Source records —

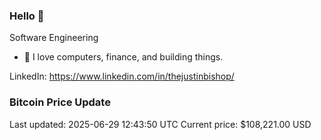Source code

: ### Hello 🤙  

Software Engineering

- 🔭 I love computers, finance, and building things.
  
LinkedIn: https://www.linkedin.com/in/thejustinbishop/  


















































































































































































































































































































































































































































































































































































































































































































































































### Bitcoin Price Update
Last updated: 2025-06-29 12:43:50 UTC
Current price: $108,221.00 USD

The problem — Quote the records in full and exactly; skip any image.

Solution for this task —
Source code

: ### Hello 🤙  

Software Engineering

- 🔭 I love computers, finance, and building things.
  
LinkedIn: https://www.linkedin.com/in/thejustinbishop/  


















































































































































































































































































































































































































































































































































































































































































































































































### Bitcoin Price Update
Last updated: 2025-06-29 12:43:50 UTC
Current price: $108,221.00 USD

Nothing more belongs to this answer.